File changes & checkpoints

Overlord records what changed in the repository and ties those records to tickets. Checkpoints capture a point-in-time snapshot of the workspace so review and provenance stay grounded in real version control.

File changes in plain terms

When an agent edits files, humans need more than a wall of terminal output. Overlord stores file-level change records: short titles, summaries, why the change was made, and optional diff hints so reviewers can see what moved and connect it back to the ticket.

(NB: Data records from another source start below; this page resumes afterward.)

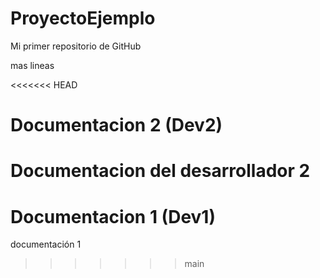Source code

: # ProyectoEjemplo
Mi primer repositorio de GitHub

mas lineas

<<<<<<< HEAD
# Documentacion 2 (Dev2)
Documentacion del desarrollador 2
=======
# Documentacion 1 (Dev1)

documentación 1
>>>>>>> main
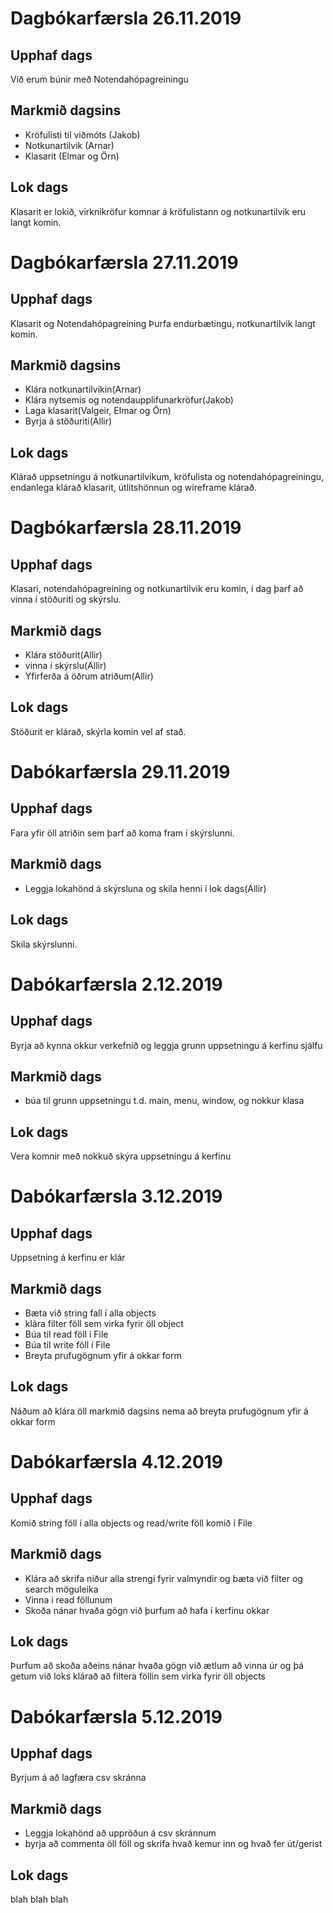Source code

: # Dagbókarfærsla 26.11.2019
## Upphaf dags
Við erum búnir með Notendahópagreiningu
## Markmið dagsins
+ Kröfulisti til viðmóts (Jakob)
+ Notkunartilvik (Arnar)
+ Klasarit (Elmar og Örn)
## Lok dags
Klasarit er lokið, virknikröfur komnar á kröfulistann og notkunartilvik eru langt komin.


# Dagbókarfærsla 27.11.2019
## Upphaf dags
Klasarit og Notendahópagreining Þurfa endurbætingu, notkunartilvik langt komin.
## Markmið dagsins 
+ Klára notkunartilvikin(Arnar)
+ Klára nytsemis og notendaupplifunarkröfur(Jakob)
+ Laga klasarit(Valgeir, Elmar og Örn)
+ Byrja á stöðuriti(Allir)
## Lok dags
Klárað uppsetningu á notkunartilvikum, kröfulista og notendahópagreiningu, endanlega klárað klasarit, útlitshönnun og wireframe klárað.

# Dagbókarfærsla 28.11.2019
## Upphaf dags
Klasari, notendahópagreining og notkunartilvik eru komin, í dag þarf að vinna í stöðuriti og skýrslu. 
## Markmið dags
+ Klára stöðurit(Allir)
+ vinna í skýrslu(Allir)
+ Yfirferða á öðrum atriðum(Allir)
## Lok dags
Stöðurit er klárað, skýrla komin vel af stað.

# Dabókarfærsla 29.11.2019
## Upphaf dags
Fara yfir öll atriðin sem þarf að koma fram í skýrslunni.
## Markmið dags
+ Leggja lokahönd á skýrsluna og skila henni í lok dags(Allir)
## Lok dags 
Skila skýrslunni.

# Dabókarfærsla 2.12.2019
## Upphaf dags 
Byrja að kynna okkur verkefnið og leggja grunn uppsetningu á kerfinu sjálfu 
## Markmið dags
+ búa til grunn uppsetningu t.d. main, menu, window, og nokkur klasa
## Lok dags
Vera komnir með nokkuð skýra uppsetningu á kerfinu 

# Dabókarfærsla 3.12.2019
## Upphaf dags
Uppsetning á kerfinu er klár
## Markmið dags 
+ Bæta við string fall í alla objects
+ klára filter föll sem virka fyrir öll object 
+ Búa til read föll í File 
+ Búa til write föll í File 
+ Breyta prufugögnum yfir á okkar form 
## Lok dags
Náðum að klára öll markmið dagsins nema að breyta prufugögnum yfir á okkar form

# Dabókarfærsla 4.12.2019
## Upphaf dags
Komið string föll í alla objects og read/write föll komið í File 
## Markmið dags 
+ Klára að skrifa niður alla strengi fyrir valmyndir og bæta við filter og search möguleika
+ Vinna i read föllunum 
+ Skoða nánar hvaða gögn við þurfum að hafa í kerfinu okkar
## Lok dags 
Þurfum að skoða aðeins nánar hvaða gögn við ætlum að vinna úr og þá getum við loks klárað að filtera föllin sem virka fyrir öll objects

# Dabókarfærsla 5.12.2019
## Upphaf dags
Byrjum á að lagfæra csv skránna
## Markmið dags 
+ Leggja lokahönd að uppröðun á csv skránnum 
+ byrja að commenta öll föll og skrifa hvað kemur inn og hvað fer út/gerist

## Lok dags 
blah blah blah 







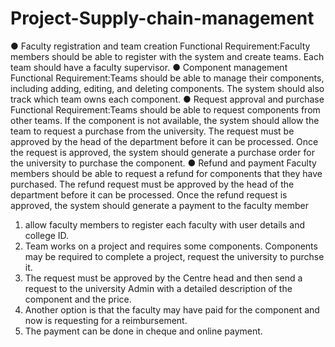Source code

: # Project-Supply-chain-management

●  Faculty registration and team creation
Functional Requirement:Faculty members should be able to register with the system
and create teams. Each team should have a faculty supervisor.
●  Component management
Functional Requirement:Teams should be able to manage their components, including
adding, editing, and deleting components. The system should also track which team
owns each component.
●  Request approval and purchase
Functional Requirement:Teams should be able to request components from other
teams. If the component is not available, the system should allow the team to request a
purchase from the university. The request must be approved by the head of the
department before it can be processed. Once the request is approved, the system
should generate a purchase order for the university to purchase the component.
●  Refund and payment
Faculty members should be able to request a refund for
components that they have purchased. The refund request must be approved by the
head of the department before it can be processed. Once the refund request is
approved, the system should generate a payment to the faculty member


1. allow faculty members to register each faculty with user details and college ID.
2. Team works on a project and requires some components.
Components may be required to complete a project, request the university to
purchse it.
3. The request must be approved by the Centre head and then send a
request to the university Admin with a detailed description of the
component and the price.
4. Another option is that the faculty may have paid for the
component and now is requesting for a reimbursement.
5. The payment can be done in cheque and online payment.
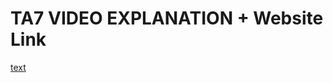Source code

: # TA7 VIDEO EXPLANATION + Website Link

[text](https://drive.google.com/drive/folders/17lcvq4ygHna6psWvTMgg_x7zRMiSs9tA?usp=sharing)

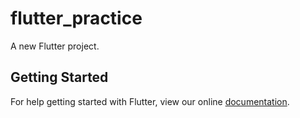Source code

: # flutter_practice

A new Flutter project.

## Getting Started

For help getting started with Flutter, view our online
[documentation](https://flutter.io/).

Those records are the durable story of the patch, separate from chat narrative.

Checkpoints

A checkpoint is a snapshot of the working tree after meaningful edits - think "save game" for the repo state the agent is using. Checkpoints give Overlord a stable anchor: what tree was live when rationales were recorded, and what reviewers should diff against.

Agents are expected to checkpoint at natural boundaries (for example after a batch of edits and before delivery), not after every keystroke.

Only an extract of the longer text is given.